The lines from the start of the data through the line containing "498.6 & 421.0\\" are to be reproduced exactly, both ends included.

********************

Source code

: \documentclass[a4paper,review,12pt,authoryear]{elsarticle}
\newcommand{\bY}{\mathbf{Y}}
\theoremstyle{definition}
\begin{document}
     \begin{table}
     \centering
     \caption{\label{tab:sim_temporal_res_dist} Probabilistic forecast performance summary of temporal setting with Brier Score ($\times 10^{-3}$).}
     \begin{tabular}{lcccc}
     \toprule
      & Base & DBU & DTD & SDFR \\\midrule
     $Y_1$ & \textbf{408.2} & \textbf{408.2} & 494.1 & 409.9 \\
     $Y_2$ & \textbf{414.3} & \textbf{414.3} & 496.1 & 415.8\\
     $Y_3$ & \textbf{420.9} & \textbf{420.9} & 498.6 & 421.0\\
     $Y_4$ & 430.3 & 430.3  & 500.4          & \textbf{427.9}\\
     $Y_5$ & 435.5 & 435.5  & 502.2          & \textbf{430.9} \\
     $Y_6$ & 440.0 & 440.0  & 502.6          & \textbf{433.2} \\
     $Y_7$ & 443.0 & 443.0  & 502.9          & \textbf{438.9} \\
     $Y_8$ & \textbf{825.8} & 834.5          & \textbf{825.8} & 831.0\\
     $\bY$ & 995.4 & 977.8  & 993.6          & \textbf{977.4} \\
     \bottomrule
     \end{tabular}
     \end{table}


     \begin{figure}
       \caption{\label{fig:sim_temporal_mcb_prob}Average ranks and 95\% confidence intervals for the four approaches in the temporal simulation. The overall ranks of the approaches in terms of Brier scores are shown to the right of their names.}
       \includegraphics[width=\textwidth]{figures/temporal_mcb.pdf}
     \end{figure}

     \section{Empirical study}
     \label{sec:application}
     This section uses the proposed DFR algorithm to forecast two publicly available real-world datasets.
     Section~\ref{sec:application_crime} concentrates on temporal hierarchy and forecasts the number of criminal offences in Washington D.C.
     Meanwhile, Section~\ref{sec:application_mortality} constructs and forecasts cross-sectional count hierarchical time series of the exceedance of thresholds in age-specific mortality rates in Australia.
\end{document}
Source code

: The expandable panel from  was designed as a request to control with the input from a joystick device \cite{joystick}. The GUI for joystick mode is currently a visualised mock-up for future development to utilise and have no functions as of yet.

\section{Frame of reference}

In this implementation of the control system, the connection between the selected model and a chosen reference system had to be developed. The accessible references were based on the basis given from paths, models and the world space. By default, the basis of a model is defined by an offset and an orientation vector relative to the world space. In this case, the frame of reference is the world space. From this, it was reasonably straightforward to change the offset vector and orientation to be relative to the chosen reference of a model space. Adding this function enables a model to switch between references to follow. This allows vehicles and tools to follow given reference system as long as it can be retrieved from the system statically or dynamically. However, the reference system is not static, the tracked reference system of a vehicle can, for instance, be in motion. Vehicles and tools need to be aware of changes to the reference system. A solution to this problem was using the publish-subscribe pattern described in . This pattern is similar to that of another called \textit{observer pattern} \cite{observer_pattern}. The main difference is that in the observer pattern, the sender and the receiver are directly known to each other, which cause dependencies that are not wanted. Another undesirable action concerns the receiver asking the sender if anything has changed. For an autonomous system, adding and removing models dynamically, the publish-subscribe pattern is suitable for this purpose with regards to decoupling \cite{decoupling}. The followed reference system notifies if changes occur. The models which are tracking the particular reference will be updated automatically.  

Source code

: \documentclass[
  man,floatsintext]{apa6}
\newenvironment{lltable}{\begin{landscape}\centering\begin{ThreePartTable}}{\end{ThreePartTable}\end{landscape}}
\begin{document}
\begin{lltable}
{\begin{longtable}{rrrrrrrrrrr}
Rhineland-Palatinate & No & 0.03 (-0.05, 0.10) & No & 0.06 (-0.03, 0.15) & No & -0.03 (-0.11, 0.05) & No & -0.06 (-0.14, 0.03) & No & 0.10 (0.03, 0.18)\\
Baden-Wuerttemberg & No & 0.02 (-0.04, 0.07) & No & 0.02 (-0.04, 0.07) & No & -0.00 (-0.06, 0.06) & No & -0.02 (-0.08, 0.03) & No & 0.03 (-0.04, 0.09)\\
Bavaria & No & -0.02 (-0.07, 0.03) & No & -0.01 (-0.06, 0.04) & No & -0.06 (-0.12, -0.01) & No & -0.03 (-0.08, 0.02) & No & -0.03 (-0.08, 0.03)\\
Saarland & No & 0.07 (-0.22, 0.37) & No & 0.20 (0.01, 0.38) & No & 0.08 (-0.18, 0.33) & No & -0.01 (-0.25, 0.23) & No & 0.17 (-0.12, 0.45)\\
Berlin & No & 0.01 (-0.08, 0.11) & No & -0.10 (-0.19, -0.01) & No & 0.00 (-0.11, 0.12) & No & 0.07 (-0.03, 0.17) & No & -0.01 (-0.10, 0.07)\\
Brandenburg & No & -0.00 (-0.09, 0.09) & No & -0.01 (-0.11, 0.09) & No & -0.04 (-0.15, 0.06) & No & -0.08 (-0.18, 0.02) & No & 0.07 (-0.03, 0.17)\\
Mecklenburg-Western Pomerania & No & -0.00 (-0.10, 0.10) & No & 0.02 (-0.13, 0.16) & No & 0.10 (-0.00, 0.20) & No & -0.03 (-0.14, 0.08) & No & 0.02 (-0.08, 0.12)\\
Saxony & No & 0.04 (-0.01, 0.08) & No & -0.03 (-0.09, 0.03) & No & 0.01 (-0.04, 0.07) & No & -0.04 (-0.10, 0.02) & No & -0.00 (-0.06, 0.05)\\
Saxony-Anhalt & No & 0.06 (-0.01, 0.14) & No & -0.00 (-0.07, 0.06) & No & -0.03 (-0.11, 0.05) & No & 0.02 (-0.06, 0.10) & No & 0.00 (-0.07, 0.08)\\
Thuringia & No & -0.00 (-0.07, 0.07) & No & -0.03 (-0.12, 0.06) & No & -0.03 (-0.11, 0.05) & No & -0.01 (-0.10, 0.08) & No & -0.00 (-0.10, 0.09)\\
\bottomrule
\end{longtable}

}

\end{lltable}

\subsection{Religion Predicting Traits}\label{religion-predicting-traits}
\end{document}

********************

*ANSWER SECTION*:
Source code

: \documentclass[a4paper,review,12pt,authoryear]{elsarticle}
\newcommand{\bY}{\mathbf{Y}}
\theoremstyle{definition}
\begin{document}
     \begin{table}
     \centering
     \caption{\label{tab:sim_temporal_res_dist} Probabilistic forecast performance summary of temporal setting with Brier Score ($\times 10^{-3}$).}
     \begin{tabular}{lcccc}
     \toprule
      & Base & DBU & DTD & SDFR \\\midrule
     $Y_1$ & \textbf{408.2} & \textbf{408.2} & 494.1 & 409.9 \\
     $Y_2$ & \textbf{414.3} & \textbf{414.3} & 496.1 & 415.8\\
     $Y_3$ & \textbf{420.9} & \textbf{420.9} & 498.6 & 421.0\\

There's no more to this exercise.